OMAR BAI / NURPHOTO / NURPHOTO VIA AFP

Paola Belletti - pubblicato il 27/09/22

L'insegnante e scrittore ha accettato la sfida che il Corriere della Sera ha proposto a lui e altri autori: racconta il tuo mito. Cristo è il vero mito, ma non nel senso superficiale e riduttivo che intendiamo di solito. E' Lui che è in grado di raccontare a noi la nostra stessa storia, è in Lui, nella relazione reciproca, che scopriamo non solo chi è Dio, ma anche il nostro volto.

Alla ricerca del nostro volto

Mi ricordo esattamente il momento in cui ho visto questa realtà, strana ma così ragionevole e commovente che non mi ha sfiorato il sospetto fosse una suggestione. La vedevo.
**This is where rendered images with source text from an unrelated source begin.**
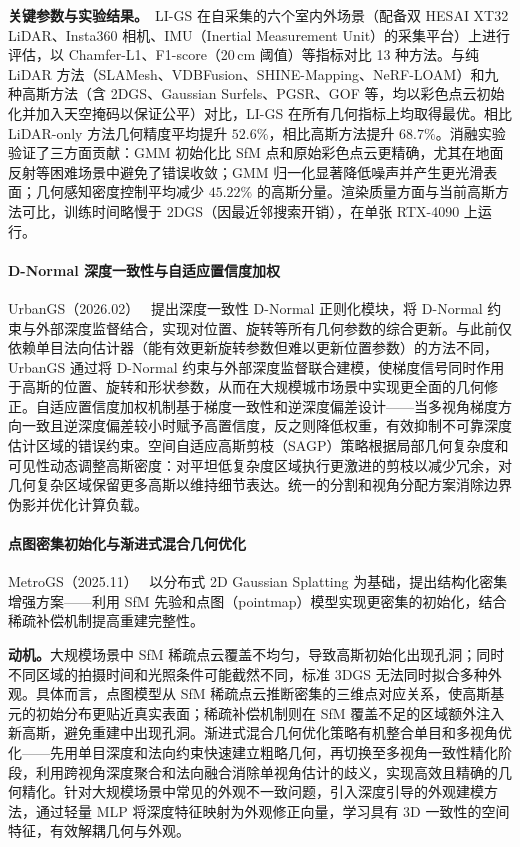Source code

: \textbf{关键参数与实验结果。}~LI-GS 在自采集的六个室内外场景（配备双 HESAI XT32 LiDAR、Insta360 相机、IMU（Inertial Measurement Unit）的采集平台）上进行评估，以 Chamfer-L1、F1-score（20\,cm 阈值）等指标对比 13 种方法。与纯 LiDAR 方法（SLAMesh、VDBFusion、SHINE-Mapping、NeRF-LOAM）和九种高斯方法（含 2DGS、Gaussian Surfels、PGSR、GOF 等，均以彩色点云初始化并加入天空掩码以保证公平）对比，LI-GS 在所有几何指标上均取得最优。相比 LiDAR-only 方法几何精度平均提升 $52.6\%$，相比高斯方法提升 $68.7\%$。消融实验验证了三方面贡献：GMM 初始化比 SfM 点和原始彩色点云更精确，尤其在地面反射等困难场景中避免了错误收敛；GMM 归一化显著降低噪声并产生更光滑表面；几何感知密度控制平均减少 $45.22\%$ 的高斯分量。渲染质量方面与当前高斯方法可比，训练时间略慢于 2DGS（因最近邻搜索开销），在单张 RTX-4090 上运行。

\paragraph{D-Normal 深度一致性与自适应置信度加权}

UrbanGS（2026.02）~\cite{2602_02089} 提出深度一致性 D-Normal 正则化模块，将 D-Normal 约束与外部深度监督结合，实现对位置、旋转等所有几何参数的综合更新。与此前仅依赖单目法向估计器（能有效更新旋转参数但难以更新位置参数）的方法不同，UrbanGS 通过将 D-Normal 约束与外部深度监督联合建模，使梯度信号同时作用于高斯的位置、旋转和形状参数，从而在大规模城市场景中实现更全面的几何修正。自适应置信度加权机制基于梯度一致性和逆深度偏差设计——当多视角梯度方向一致且逆深度偏差较小时赋予高置信度，反之则降低权重，有效抑制不可靠深度估计区域的错误约束。空间自适应高斯剪枝（SAGP）策略根据局部几何复杂度和可见性动态调整高斯密度：对平坦低复杂度区域执行更激进的剪枝以减少冗余，对几何复杂区域保留更多高斯以维持细节表达。统一的分割和视角分配方案消除边界伪影并优化计算负载。

\paragraph{点图密集初始化与渐进式混合几何优化}

MetroGS（2025.11）~\cite{2511_19172} 以分布式 2D Gaussian Splatting 为基础，提出结构化密集增强方案——利用 SfM 先验和点图（pointmap）模型实现更密集的初始化，结合稀疏补偿机制提高重建完整性。

\textbf{动机。}大规模场景中 SfM 稀疏点云覆盖不均匀，导致高斯初始化出现孔洞；同时不同区域的拍摄时间和光照条件可能截然不同，标准 3DGS 无法同时拟合多种外观。具体而言，点图模型从 SfM 稀疏点云推断密集的三维点对应关系，使高斯基元的初始分布更贴近真实表面；稀疏补偿机制则在 SfM 覆盖不足的区域额外注入新高斯，避免重建中出现孔洞。渐进式混合几何优化策略有机整合单目和多视角优化——先用单目深度和法向约束快速建立粗略几何，再切换至多视角一致性精化阶段，利用跨视角深度聚合和法向融合消除单视角估计的歧义，实现高效且精确的几何精化。针对大规模场景中常见的外观不一致问题，引入深度引导的外观建模方法，通过轻量 MLP 将深度特征映射为外观修正向量，学习具有 3D 一致性的空间特征，有效解耦几何与外观。

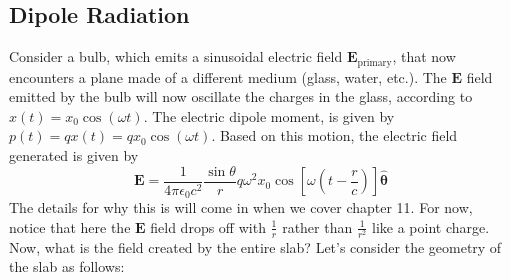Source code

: \subsection{Dipole Radiation}
Consider a bulb, which emits a sinusoidal electric field \( \mathbf{E}_\text{primary} \), that now encounters
a plane made of a different medium (glass, water, etc.). The \( \mathbf{E} \) field emitted by the bulb will
now oscillate the charges in the glass, according to \( x(t) = x_0 \cos( \omega t) \). The electric dipole
moment, is given by \( p(t) = qx(t) = qx_0 \cos (\omega t) \). Based on this motion, the electric field
generated is given by
\[
	\mathbf{E} = \frac{1}{4 \pi \epsilon_0 c^2}\frac{\sin \theta}{r} q \omega^2 x_0 \cos\left[ \omega\left(t -
	\frac{r}{c}\right) \right] \hat{\boldsymbol{\theta}}
\]
The details for why this is will come in when we cover chapter 11. For now, notice that here the \(
\mathbf{E} \) field drops off with \( \frac{1}{r} \) rather than \( \frac{1}{r^2} \) like a point charge.
Now, what is the field created by the entire slab? Let's consider the geometry of the slab as follows:

\begin{center}
\end{center}

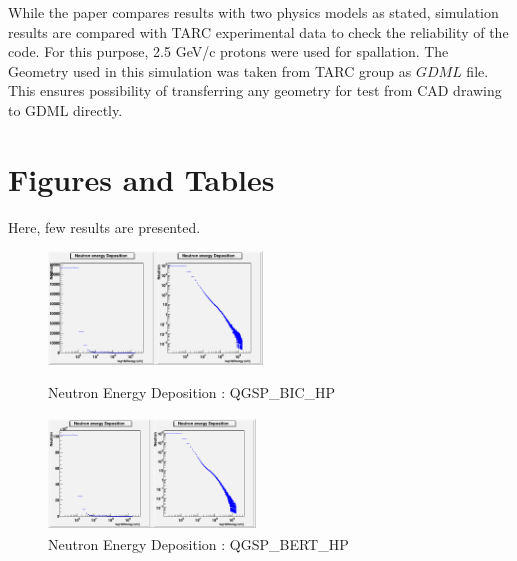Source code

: \documentclass[twocolumn,amsmath,amssymb]{snp}
\begin{document}
While the paper compares results with two physics models as stated, simulation results are compared with TARC experimental data to check the reliability of the code. For this purpose, 2.5 GeV/c protons were used for spallation. The Geometry used in this simulation was taken from TARC group as $GDML$ file. This ensures possibility of transferring any geometry for test from CAD drawing to GDML directly. 


\section*{Figures and Tables}
Here, few results are presented.

\begin{figure}
    \centering 
    \begin{minipage}[b]{0.4\textwidth}
    \includegraphics [height=30mm, width=55 mm] {NeutEdepBIC.png}
    \caption{\small Neutron Energy Deposition : QGSP\_BIC\_HP}
    \end{minipage}
    \begin{minipage}[b]{0.4\textwidth}
    \includegraphics [height=30mm, width=55mm] {NeutEdepBERT.png}
    \caption{\small Neutron Energy Deposition : QGSP\_BERT\_HP}
   \end{minipage}
\end{figure}
\end{document}

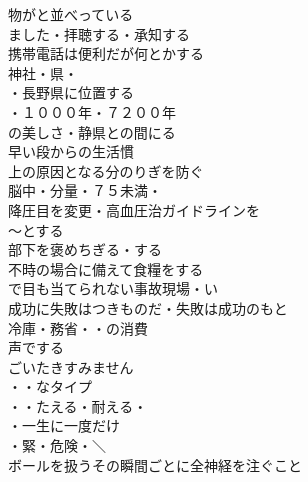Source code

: \begin{multicols}{2}
物がと並べっている\\
ました・拝聴する・承知する\\
携帯電話は便利だが何とかする\\

神社・県・\\
・長野県に位置する\\
・１０００年・７２００年\\
の美しさ・静県との間にる\\

早い段からの生活慣\\
上の原因となる分のりぎを防ぐ\\
脳中・分量・７５未満・\\
降圧目を変更・高血圧治ガイドラインを\\

〜とする\\
部下を褒めちぎる・する\\
不時の場合に備えて食糧をする\\
で目も当てられない事故現場・い\\
成功に失敗はつきものだ・失敗は成功のもと\\
冷庫・務省・・の消費\\

声でする\\
ごいたきすみません\\
・・なタイプ\\
・・たえる・耐える・\\

・一生に一度だけ\\
・緊・危険・＼\\
ボールを扱うその瞬間ごとに全神経を注ぐこと\\

\end{multicols}

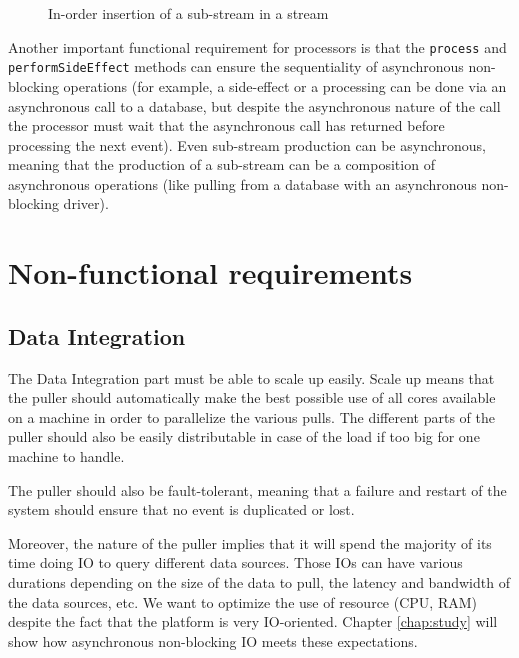 \begin{figure}[h]
  \begin{center} 
    \caption{In-order insertion of a sub-stream in a stream}
    \label{fig:substream}
  \end{center}
\end{figure}

Another important functional requirement for processors is that the \verb|process| and \verb|performSideEffect| methods can ensure the
sequentiality of asynchronous non-blocking operations (for example, a side-effect or a processing can be done via an asynchronous call to a 
database, but despite the asynchronous nature of the call the processor must wait that the asynchronous call has returned
before processing the next event). Even sub-stream production can be asynchronous, meaning that the production of a sub-stream
can be a composition of asynchronous operations (like pulling from a database with an asynchronous non-blocking driver).

\section{Non-functional requirements}

\subsection{Data Integration}

The Data Integration part must be able to scale up easily. Scale up means that the puller should automatically make the best possible
use of all cores available on a machine in order to parallelize the various pulls. The different parts of the puller 
should also be easily distributable in case of the load if too big for one machine to handle. 

The puller should also be fault-tolerant, meaning that a failure and restart of the system should ensure that no event
is duplicated or lost.

Moreover, the nature of the puller implies that it will spend the majority of its time doing IO to query different data sources.
Those IOs can have various durations depending on the size of the data to pull, the latency and bandwidth of the data sources, etc.
We want to optimize the use of resource (CPU, RAM) despite the fact that the platform is very IO-oriented. Chapter \ref{chap:study} will show how asynchronous non-blocking IO meets these expectations.

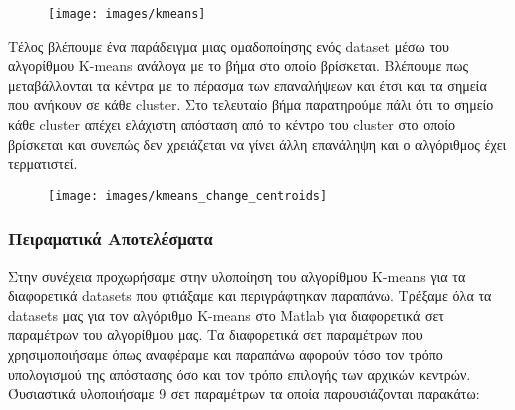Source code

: \begin{figure}
    \centering
    \texttt{[image: images/kmeans]}
    \caption{}
    \label{fig:kmeans}
\end{figure}

Τέλος βλέπουμε ένα παράδειγμα μιας ομαδοποίησης ενός dataset μέσω του αλγορίθμου K-means ανάλογα με το βήμα στο οποίο βρίσκεται. Βλέπουμε πως μεταβάλλονται τα κέντρα με το πέρασμα των επαναλήψεων και έτσι και τα σημεία που ανήκουν σε κάθε cluster. Στο τελευταίο βήμα παρατηρούμε πάλι ότι το σημείο κάθε cluster απέχει ελάχιστη απόσταση από το κέντρο του cluster στο οποίο βρίσκεται και συνεπώς δεν χρειάζεται να γίνει άλλη επανάληψη και ο αλγόριθμος έχει τερματιστεί.

\begin{figure}
\centering
\texttt{[image: images/kmeans\_change\_centroids]}
\caption{}
\label{fig:kmeans_change_centroids}
\end{figure}

\subsubsection{Πειραματικά Αποτελέσματα}

Στην συνέχεια προχωρήσαμε στην υλοποίηση του αλγορίθμου K-means για τα διαφορετικά datasets που φτιάξαμε και περιγράφτηκαν παραπάνω. Τρέξαμε όλα τα datasets μας για τον αλγόριθμο K-means στο Matlab για διαφορετικά σετ παραμέτρων του αλγορίθμου μας. Τα διαφορετικά σετ παραμέτρων που χρησιμοποιήσαμε όπως αναφέραμε και παραπάνω αφορούν τόσο τον τρόπο υπολογισμού της απόστασης όσο και τον τρόπο επιλογής των αρχικών κεντρών. Όυσιαστικά υλοποιήσαμε 9 σετ παραμέτρων τα οποία παρουσιάζονται παρακάτω:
Ero una bambina di circa undici anni: camminavo sul vialetto di casa della mia migliore amica. “la Greta”, mentre stavamo uscendo per andare a fare un giro in bici, stavo pensando a Gesù e, contemporaneamente, come a precipizio, ho pensato a me e a tutti gli uomini esistenti, esistiti e futuri: d’improvviso ho visto che il Suo volto era dentro a quello di ognuno di noi, lo spiegava, gli dava la matrice, si nascondeva nei suoi difetti e ne suggeriva la perfezione. Era semplicemente una cosa che stavo osservando – con gli occhi della mente – e che mi fece accelerare il battito e provare spavento, ma soprattutto meraviglia e una specie di allegria, come se finalmente il segreto più importante di tutti mi fosse stato svelato. Credo sia stato un dono, ecco.

Ora, questo ricordo personale – più ancora di letture autorevoli che pure ci evitano di sbandare su temi tanto delicati, mi ha permesso di trovare particolarmente familiare e illuminante la riflessione di Alessandro D’Avenia del 24 settembre. Che questa volta va spedito alla sorgente, alla sua, delle sue intuizioni, del mestiere che fa, di ciò che è come persona: Cristo.

Mi dispiace se come un’edera ostinata e infestante quasi ogni settimana allungo un tralcio in più per attingere da parassita alle sue parole, ma credo convenga approfittare e nutrirci di cibo buono, salubre, gustoso ogni volta che se ne abbia l’occasione.

Cosa c’è di più decisivo, nella vita di una persona, che decidersi rispetto a Cristo? O è un folle o Dio stesso. Tertium non datur, si dice in questi casi.

Esercizio dialettico? Potrebbe, certo, ma difficile reggere un gioco simile, essendo talmente attanagliati, anche i più per bene e distratti, dal problema dei problemi: perché ci troviamo al mondo? E il dolore, la gioia, l’amore?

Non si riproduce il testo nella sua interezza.